Una Margarita difícil de deshojar

Rebar

Adelantándome a los acontecimientos, ya estoy recogiendo datos acerca de la virtual primera dama azteca: se llama Margarita Gómez del Campo, y es la esposa del candidato oficialista Felipe Calderón, que en un final cabeza a cabeza disputa la presidencia de México con el opositor Manuel López Obrador.

"Perfil" -el diario argentino del domingo- en la edición del 16 de julio le colgó un apodo mezcla de tango y telenovela: "Muñeca brava". Aparentemente, la unión conyugal Calderón-Zabala se presenta simbólicamente como una sociedad político-amorosa, tal cual lo impone la moda. Doña Margarita es abogada: tiene 38 años (un lustro menos que don Felipe) y, de momento, parece ajena a la seducción de su probable protagonismo en la escena mexicana. Acaso algún libretista de culebrones propios de la TV de su patria, se inspiraría en su imagen para incluir en el reparto del episodio a una responsable madre de tres hijos, típico ejemplar femenino de una clase media alta, conservadora y católica: con un considerable atraso en el manejo de los catálogos de los últimos "looks" y las carteras de marcas internacionales; anclada en las épocas de las tristes faldas a la rodilla; cabellos lacios con brillo ausente; rostro con maquillaje cero, y sin una sola joya... en fin, doña Margarita ofrece un total contraste con la actual presidenta, igualita a una vidriera de Brela. Envasada, pues, en una invariable austeridad, marchó a la zaga de su marido durante toda la campaña electoral, sin pronunciar palabra y guardando un modesto segundo plano.

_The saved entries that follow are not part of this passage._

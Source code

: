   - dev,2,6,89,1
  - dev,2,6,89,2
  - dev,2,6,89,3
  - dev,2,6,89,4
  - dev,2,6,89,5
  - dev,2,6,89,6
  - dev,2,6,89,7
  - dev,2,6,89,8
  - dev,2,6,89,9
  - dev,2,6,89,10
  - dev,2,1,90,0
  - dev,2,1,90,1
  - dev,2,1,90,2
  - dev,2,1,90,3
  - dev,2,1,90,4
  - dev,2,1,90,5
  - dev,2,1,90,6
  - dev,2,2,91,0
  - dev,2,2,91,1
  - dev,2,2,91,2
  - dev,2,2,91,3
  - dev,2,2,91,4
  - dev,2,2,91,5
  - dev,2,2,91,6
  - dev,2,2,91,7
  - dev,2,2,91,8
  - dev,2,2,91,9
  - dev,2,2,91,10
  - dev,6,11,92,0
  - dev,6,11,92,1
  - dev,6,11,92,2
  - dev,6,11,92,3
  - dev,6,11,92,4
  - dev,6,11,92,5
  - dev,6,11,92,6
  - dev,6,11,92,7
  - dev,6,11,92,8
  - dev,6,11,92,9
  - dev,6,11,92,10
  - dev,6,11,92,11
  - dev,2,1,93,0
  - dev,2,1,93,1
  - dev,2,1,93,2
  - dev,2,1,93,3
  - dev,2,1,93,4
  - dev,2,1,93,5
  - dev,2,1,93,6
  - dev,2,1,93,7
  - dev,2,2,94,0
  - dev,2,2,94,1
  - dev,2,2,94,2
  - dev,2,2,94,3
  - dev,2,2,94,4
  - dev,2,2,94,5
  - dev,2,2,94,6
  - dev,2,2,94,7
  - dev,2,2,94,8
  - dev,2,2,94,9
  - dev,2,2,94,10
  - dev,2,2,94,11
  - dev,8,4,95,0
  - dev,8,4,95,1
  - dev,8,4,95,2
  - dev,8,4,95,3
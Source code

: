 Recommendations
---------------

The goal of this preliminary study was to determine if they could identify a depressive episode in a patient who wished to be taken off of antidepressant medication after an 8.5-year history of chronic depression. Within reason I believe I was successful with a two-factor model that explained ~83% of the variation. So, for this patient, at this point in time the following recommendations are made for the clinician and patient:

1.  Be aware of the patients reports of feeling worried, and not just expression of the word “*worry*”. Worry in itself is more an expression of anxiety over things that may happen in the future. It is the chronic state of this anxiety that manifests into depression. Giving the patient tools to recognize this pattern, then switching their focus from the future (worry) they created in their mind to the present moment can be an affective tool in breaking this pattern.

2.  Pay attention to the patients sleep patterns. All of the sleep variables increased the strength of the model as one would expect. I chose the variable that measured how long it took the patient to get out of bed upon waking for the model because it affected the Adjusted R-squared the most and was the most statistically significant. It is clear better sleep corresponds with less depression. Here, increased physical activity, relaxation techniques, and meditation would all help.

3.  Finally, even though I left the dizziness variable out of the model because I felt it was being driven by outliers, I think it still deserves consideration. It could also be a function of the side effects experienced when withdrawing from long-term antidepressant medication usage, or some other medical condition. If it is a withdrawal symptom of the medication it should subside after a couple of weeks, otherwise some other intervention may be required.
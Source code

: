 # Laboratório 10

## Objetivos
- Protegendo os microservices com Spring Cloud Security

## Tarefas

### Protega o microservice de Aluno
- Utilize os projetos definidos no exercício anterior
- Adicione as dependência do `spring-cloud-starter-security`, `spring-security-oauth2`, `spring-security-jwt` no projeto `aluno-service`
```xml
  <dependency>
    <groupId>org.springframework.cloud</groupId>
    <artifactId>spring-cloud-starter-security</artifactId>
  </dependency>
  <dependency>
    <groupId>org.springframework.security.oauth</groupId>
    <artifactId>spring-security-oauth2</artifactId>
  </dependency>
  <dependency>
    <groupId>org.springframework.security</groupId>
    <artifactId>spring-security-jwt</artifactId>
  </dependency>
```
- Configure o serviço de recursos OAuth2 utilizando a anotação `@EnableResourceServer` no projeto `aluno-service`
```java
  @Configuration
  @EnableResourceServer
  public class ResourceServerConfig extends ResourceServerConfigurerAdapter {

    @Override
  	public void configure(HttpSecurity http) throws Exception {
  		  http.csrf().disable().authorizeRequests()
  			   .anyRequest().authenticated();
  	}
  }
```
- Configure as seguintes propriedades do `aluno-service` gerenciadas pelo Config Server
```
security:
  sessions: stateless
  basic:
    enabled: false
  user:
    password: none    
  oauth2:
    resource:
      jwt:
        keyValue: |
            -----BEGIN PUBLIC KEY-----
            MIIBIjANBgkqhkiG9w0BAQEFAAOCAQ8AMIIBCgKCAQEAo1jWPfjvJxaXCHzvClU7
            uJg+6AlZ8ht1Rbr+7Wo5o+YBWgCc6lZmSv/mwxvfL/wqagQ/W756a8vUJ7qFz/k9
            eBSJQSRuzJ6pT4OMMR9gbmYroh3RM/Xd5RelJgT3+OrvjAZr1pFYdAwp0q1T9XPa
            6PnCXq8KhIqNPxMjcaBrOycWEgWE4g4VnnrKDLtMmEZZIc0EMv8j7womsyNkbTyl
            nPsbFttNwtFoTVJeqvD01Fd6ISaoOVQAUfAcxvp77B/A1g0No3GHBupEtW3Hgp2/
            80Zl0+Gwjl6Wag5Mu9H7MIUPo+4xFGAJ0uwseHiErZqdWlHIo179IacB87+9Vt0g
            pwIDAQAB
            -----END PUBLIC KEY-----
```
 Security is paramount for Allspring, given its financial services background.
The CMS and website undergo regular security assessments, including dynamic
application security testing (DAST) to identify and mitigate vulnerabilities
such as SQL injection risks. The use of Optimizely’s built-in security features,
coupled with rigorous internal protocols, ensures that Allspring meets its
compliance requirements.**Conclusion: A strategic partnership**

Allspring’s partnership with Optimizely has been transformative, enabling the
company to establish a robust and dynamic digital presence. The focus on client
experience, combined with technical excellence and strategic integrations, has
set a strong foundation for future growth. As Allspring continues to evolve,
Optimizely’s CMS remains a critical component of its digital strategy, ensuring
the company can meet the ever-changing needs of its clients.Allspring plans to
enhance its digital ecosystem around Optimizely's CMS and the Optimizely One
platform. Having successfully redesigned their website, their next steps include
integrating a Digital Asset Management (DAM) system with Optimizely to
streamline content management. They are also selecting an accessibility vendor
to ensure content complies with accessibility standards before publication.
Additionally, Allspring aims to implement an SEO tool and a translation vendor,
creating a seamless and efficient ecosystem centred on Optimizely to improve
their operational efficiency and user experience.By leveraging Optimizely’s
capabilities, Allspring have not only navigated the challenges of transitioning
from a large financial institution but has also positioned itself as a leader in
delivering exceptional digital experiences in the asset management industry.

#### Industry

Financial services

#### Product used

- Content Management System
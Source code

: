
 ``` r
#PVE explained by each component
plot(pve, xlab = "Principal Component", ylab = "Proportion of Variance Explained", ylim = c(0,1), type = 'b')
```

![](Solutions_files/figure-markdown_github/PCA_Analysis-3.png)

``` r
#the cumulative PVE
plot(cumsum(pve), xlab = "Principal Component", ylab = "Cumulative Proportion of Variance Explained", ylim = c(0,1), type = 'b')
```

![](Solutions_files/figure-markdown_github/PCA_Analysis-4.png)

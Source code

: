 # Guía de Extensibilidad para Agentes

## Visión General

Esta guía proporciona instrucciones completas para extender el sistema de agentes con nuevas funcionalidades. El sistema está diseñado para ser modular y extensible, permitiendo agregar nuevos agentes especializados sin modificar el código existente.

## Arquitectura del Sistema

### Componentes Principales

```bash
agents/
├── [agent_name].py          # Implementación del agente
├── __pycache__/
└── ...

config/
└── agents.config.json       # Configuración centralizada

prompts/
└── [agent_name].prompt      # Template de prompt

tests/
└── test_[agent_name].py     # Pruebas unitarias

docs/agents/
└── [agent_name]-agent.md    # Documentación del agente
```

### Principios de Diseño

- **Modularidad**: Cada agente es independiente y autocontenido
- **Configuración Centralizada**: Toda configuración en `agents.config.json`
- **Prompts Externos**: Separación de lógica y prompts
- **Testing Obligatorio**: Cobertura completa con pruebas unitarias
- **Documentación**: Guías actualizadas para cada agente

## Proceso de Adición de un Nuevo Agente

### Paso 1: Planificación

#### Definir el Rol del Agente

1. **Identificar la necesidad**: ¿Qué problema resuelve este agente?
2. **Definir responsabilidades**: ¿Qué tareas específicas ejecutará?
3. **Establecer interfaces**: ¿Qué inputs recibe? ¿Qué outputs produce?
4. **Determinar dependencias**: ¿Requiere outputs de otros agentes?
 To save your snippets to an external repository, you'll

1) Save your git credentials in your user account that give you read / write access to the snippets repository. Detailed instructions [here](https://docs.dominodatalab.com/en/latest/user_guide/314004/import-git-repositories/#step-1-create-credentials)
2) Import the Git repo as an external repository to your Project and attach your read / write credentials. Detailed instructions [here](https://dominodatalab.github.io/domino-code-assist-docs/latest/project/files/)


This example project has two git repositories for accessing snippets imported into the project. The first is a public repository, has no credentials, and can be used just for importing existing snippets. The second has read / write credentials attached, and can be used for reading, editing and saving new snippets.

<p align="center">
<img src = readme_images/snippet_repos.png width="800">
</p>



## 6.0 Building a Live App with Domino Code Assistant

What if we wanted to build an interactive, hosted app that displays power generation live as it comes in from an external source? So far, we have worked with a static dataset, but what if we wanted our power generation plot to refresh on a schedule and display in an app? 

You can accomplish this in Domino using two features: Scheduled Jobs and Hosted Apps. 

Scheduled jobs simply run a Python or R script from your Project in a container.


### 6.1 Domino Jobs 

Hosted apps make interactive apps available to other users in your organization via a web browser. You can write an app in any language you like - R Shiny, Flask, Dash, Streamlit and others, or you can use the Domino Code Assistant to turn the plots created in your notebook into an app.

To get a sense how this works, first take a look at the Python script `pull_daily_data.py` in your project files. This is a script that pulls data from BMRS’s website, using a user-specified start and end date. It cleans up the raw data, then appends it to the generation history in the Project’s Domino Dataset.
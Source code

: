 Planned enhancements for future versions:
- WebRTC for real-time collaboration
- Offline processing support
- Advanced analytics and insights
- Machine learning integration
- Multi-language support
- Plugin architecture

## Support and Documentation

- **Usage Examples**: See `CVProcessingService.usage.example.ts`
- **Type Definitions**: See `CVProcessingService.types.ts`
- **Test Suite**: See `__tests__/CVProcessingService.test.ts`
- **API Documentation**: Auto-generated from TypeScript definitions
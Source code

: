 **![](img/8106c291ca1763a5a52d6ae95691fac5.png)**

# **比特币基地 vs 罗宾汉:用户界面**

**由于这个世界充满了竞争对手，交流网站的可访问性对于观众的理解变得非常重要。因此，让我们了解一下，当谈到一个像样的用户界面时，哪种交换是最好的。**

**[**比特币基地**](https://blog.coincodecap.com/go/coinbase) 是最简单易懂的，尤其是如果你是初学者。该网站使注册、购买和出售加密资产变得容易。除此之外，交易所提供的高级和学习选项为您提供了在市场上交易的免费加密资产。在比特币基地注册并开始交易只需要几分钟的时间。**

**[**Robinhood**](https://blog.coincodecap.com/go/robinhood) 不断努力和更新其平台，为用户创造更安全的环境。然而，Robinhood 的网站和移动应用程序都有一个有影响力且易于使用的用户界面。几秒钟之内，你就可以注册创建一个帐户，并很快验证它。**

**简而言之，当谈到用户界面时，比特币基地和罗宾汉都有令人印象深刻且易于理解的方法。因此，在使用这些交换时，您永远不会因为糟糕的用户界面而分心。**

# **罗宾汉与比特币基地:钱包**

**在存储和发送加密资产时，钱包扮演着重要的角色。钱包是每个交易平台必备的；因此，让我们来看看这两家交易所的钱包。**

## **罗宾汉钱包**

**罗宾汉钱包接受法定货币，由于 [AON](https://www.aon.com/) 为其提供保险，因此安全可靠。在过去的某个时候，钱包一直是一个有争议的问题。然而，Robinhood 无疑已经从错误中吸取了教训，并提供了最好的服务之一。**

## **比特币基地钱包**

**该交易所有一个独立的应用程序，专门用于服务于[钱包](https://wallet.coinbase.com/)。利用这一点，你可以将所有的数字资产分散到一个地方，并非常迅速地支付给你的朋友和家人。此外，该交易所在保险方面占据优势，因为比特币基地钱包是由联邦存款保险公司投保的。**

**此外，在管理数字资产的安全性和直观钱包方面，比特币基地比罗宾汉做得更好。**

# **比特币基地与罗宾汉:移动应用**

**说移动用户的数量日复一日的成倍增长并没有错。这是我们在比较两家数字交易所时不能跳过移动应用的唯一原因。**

Pero, debajo de tan mesurada apariencia, duerme como anestesiada una leona de la Metro. Siempre según "Perfil", es una fémina indomable, ambiciosa y obsesionada, que no se calla nada. Tiene una larga militancia en el PAN (Partido de Alianza Nacional) luchando por la familia, la religión, las buenas costumbres y el bien común: defiende a mujeres maltratadas y abandonadas, víctimas de divorcios conflictivos; fue legisladora y diputada.

Elisor Arteaga -prestigioso docente que conoce a la pareja desde las aulas universitarias-se calzó bien las prótesis dentales antes de animarse a decir: "Felipe era mediocre: la brillante era ella, una alumna como pocas y de carácter muy fuerte". Muchos comparten tales conceptos, pronosticando que, de llegar a primera dama, no pasará inadvertida ni será un objeto decorativo. O sea: que en la próxima partitura mexicana, él podrá poner el "calderón", pero ella tendrá los bemoles.

¡Ay, América mía!... ¿Te habrá tocado "otra" más?... Ojalá no tengamos que cantarle dentro de poco a la Sra. de Calderón: "Ya no sos mi Margarita... ahora te llaman Margot".